AVAILABLE DATA =>

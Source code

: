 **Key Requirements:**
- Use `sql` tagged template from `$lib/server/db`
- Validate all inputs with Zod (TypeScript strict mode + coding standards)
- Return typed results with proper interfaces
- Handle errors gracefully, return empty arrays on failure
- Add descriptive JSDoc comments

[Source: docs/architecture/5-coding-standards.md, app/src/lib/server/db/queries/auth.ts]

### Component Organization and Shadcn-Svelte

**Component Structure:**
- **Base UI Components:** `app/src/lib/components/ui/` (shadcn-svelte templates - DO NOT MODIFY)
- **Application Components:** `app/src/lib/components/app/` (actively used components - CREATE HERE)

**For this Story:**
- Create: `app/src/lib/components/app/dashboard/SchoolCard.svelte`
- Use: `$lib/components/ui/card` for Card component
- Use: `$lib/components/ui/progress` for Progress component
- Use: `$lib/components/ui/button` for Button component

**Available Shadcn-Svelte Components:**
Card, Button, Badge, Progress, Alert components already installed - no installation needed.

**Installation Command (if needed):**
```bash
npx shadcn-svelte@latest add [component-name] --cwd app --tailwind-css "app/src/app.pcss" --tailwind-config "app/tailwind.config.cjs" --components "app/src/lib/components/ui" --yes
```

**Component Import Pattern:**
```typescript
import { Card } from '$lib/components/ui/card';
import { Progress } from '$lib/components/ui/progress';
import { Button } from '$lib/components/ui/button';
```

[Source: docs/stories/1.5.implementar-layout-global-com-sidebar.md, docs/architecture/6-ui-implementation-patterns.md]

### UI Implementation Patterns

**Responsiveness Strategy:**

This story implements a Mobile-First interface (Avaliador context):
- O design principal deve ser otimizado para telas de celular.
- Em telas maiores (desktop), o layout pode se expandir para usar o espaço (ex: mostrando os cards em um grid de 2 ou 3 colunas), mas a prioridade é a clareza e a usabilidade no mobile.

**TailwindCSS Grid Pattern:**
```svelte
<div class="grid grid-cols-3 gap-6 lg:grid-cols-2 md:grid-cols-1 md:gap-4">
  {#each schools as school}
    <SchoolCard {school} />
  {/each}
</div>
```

WHAT IS NEEDED =>
Extract from the listing above the lines between the line containing "- **Base UI" and the line containing "This story implements", keeping both of those lines. Output nothing else.

RESULT FOR THIS EXERCISE =>
- **Base UI Components:** `app/src/lib/components/ui/` (shadcn-svelte templates - DO NOT MODIFY)
- **Application Components:** `app/src/lib/components/app/` (actively used components - CREATE HERE)

**For this Story:**
- Create: `app/src/lib/components/app/dashboard/SchoolCard.svelte`
- Use: `$lib/components/ui/card` for Card component
- Use: `$lib/components/ui/progress` for Progress component
- Use: `$lib/components/ui/button` for Button component

**Available Shadcn-Svelte Components:**
Card, Button, Badge, Progress, Alert components already installed - no installation needed.

**Installation Command (if needed):**
```bash
npx shadcn-svelte@latest add [component-name] --cwd app --tailwind-css "app/src/app.pcss" --tailwind-config "app/tailwind.config.cjs" --components "app/src/lib/components/ui" --yes
```

**Component Import Pattern:**
```typescript
import { Card } from '$lib/components/ui/card';
import { Progress } from '$lib/components/ui/progress';
import { Button } from '$lib/components/ui/button';
```

[Source: docs/stories/1.5.implementar-layout-global-com-sidebar.md, docs/architecture/6-ui-implementation-patterns.md]

### UI Implementation Patterns

**Responsiveness Strategy:**

This story implements a Mobile-First interface (Avaliador context):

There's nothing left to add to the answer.